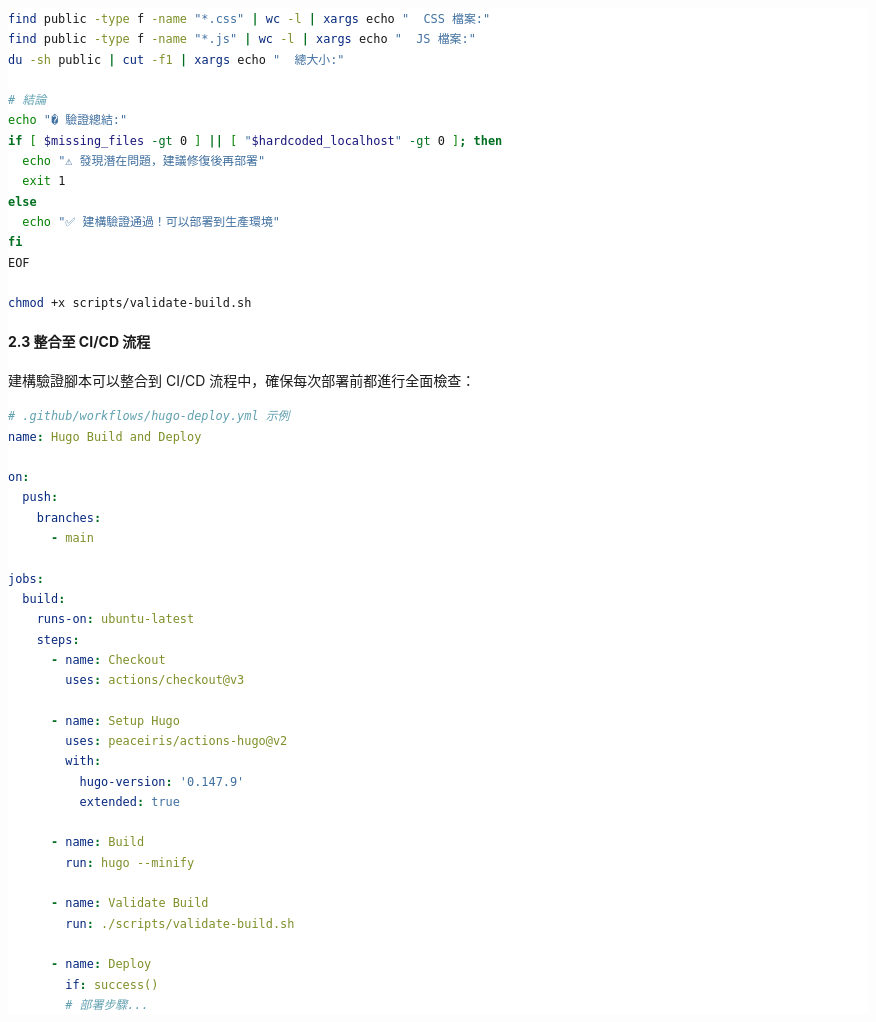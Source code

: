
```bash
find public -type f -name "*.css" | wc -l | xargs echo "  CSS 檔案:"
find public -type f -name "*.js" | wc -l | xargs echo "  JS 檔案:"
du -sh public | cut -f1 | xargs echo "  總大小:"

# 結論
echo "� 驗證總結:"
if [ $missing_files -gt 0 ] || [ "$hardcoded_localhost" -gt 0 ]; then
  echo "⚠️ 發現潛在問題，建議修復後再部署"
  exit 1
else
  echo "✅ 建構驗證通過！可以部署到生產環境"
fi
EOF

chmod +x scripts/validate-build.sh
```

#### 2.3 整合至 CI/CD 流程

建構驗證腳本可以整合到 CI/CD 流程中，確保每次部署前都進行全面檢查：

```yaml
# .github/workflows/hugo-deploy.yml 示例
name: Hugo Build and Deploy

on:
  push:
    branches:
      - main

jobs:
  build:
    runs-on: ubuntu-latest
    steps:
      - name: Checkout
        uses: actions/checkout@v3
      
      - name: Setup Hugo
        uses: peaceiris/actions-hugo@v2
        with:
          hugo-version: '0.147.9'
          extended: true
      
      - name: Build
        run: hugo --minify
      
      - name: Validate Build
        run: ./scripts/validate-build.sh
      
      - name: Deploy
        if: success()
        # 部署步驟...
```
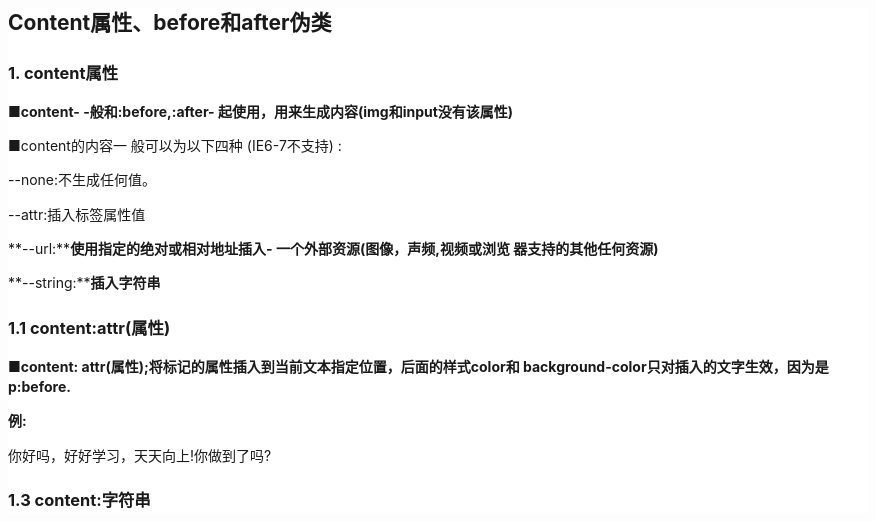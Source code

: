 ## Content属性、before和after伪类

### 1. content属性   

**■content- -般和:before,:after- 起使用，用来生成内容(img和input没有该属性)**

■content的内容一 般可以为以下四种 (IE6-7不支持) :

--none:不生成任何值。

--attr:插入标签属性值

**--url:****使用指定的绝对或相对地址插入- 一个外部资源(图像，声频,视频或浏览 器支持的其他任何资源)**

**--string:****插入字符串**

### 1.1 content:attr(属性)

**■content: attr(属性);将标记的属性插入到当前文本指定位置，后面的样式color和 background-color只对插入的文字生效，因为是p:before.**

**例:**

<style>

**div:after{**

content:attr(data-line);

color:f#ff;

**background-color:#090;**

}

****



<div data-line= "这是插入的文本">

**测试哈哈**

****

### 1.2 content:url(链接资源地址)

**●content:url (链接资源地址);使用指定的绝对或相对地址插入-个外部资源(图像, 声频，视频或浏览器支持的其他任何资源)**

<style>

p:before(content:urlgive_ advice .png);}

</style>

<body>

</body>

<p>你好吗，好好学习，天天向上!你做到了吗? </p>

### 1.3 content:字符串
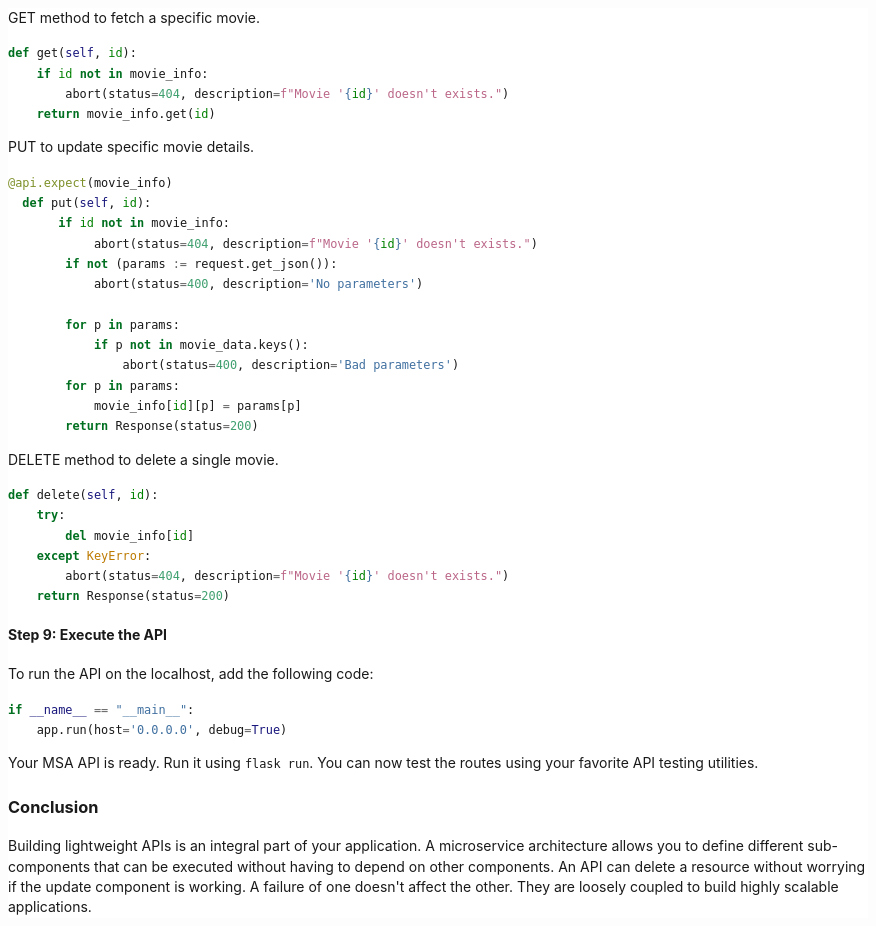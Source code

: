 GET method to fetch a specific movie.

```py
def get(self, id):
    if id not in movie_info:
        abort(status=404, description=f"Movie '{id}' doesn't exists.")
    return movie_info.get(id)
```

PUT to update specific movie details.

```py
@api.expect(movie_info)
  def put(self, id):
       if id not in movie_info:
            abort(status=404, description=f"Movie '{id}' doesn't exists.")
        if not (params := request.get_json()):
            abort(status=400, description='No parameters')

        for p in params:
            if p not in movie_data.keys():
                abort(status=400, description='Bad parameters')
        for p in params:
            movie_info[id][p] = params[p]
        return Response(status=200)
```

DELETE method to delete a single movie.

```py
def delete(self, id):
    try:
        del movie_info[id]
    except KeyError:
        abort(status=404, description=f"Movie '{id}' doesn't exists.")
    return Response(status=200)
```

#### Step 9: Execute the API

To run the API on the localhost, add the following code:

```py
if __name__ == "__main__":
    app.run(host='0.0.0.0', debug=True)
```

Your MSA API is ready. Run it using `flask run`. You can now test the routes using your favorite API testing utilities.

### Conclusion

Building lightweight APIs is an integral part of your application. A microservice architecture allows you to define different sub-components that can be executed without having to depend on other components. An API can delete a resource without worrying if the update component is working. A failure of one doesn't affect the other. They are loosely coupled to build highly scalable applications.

··········

Action item>
Your answer must contain the full data, repeated exactly, without pictures.

Answer>
Source code

:
```bash
find public -type f -name "*.css" | wc -l | xargs echo "  CSS 檔案:"
find public -type f -name "*.js" | wc -l | xargs echo "  JS 檔案:"
du -sh public | cut -f1 | xargs echo "  總大小:"

# 結論
echo "� 驗證總結:"
if [ $missing_files -gt 0 ] || [ "$hardcoded_localhost" -gt 0 ]; then
  echo "⚠️ 發現潛在問題，建議修復後再部署"
  exit 1
else
  echo "✅ 建構驗證通過！可以部署到生產環境"
fi
EOF

chmod +x scripts/validate-build.sh
```

#### 2.3 整合至 CI/CD 流程

建構驗證腳本可以整合到 CI/CD 流程中，確保每次部署前都進行全面檢查：

```yaml
# .github/workflows/hugo-deploy.yml 示例
name: Hugo Build and Deploy

on:
  push:
    branches:
      - main

jobs:
  build:
    runs-on: ubuntu-latest
    steps:
      - name: Checkout
        uses: actions/checkout@v3
      
      - name: Setup Hugo
        uses: peaceiris/actions-hugo@v2
        with:
          hugo-version: '0.147.9'
          extended: true
      
      - name: Build
        run: hugo --minify
      
      - name: Validate Build
        run: ./scripts/validate-build.sh
      
      - name: Deploy
        if: success()
        # 部署步驟...
```
Source code

: ## Content属性、before和after伪类

### 1. content属性   

**■content- -般和:before,:after- 起使用，用来生成内容(img和input没有该属性)**

■content的内容一 般可以为以下四种 (IE6-7不支持) :

--none:不生成任何值。

--attr:插入标签属性值

**--url:****使用指定的绝对或相对地址插入- 一个外部资源(图像，声频,视频或浏览 器支持的其他任何资源)**

**--string:****插入字符串**

### 1.1 content:attr(属性)

**■content: attr(属性);将标记的属性插入到当前文本指定位置，后面的样式color和 background-color只对插入的文字生效，因为是p:before.**

**例:**

<style>

**div:after{**

content:attr(data-line);

color:f#ff;

**background-color:#090;**

}

****



<div data-line= "这是插入的文本">

**测试哈哈**

****

### 1.2 content:url(链接资源地址)

**●content:url (链接资源地址);使用指定的绝对或相对地址插入-个外部资源(图像, 声频，视频或浏览器支持的其他任何资源)**

<style>

p:before(content:urlgive_ advice .png);}

</style>

<body>

</body>

<p>你好吗，好好学习，天天向上!你做到了吗? </p>

### 1.3 content:字符串
Source code

: GET method to fetch a specific movie.

```py
def get(self, id):
    if id not in movie_info:
        abort(status=404, description=f"Movie '{id}' doesn't exists.")
    return movie_info.get(id)
```

PUT to update specific movie details.

```py
@api.expect(movie_info)
  def put(self, id):
       if id not in movie_info:
            abort(status=404, description=f"Movie '{id}' doesn't exists.")
        if not (params := request.get_json()):
            abort(status=400, description='No parameters')

        for p in params:
            if p not in movie_data.keys():
                abort(status=400, description='Bad parameters')
        for p in params:
            movie_info[id][p] = params[p]
        return Response(status=200)
```

DELETE method to delete a single movie.

```py
def delete(self, id):
    try:
        del movie_info[id]
    except KeyError:
        abort(status=404, description=f"Movie '{id}' doesn't exists.")
    return Response(status=200)
```

#### Step 9: Execute the API

To run the API on the localhost, add the following code:

```py
if __name__ == "__main__":
    app.run(host='0.0.0.0', debug=True)
```

Your MSA API is ready. Run it using `flask run`. You can now test the routes using your favorite API testing utilities.

### Conclusion

Building lightweight APIs is an integral part of your application. A microservice architecture allows you to define different sub-components that can be executed without having to depend on other components. An API can delete a resource without worrying if the update component is working. A failure of one doesn't affect the other. They are loosely coupled to build highly scalable applications.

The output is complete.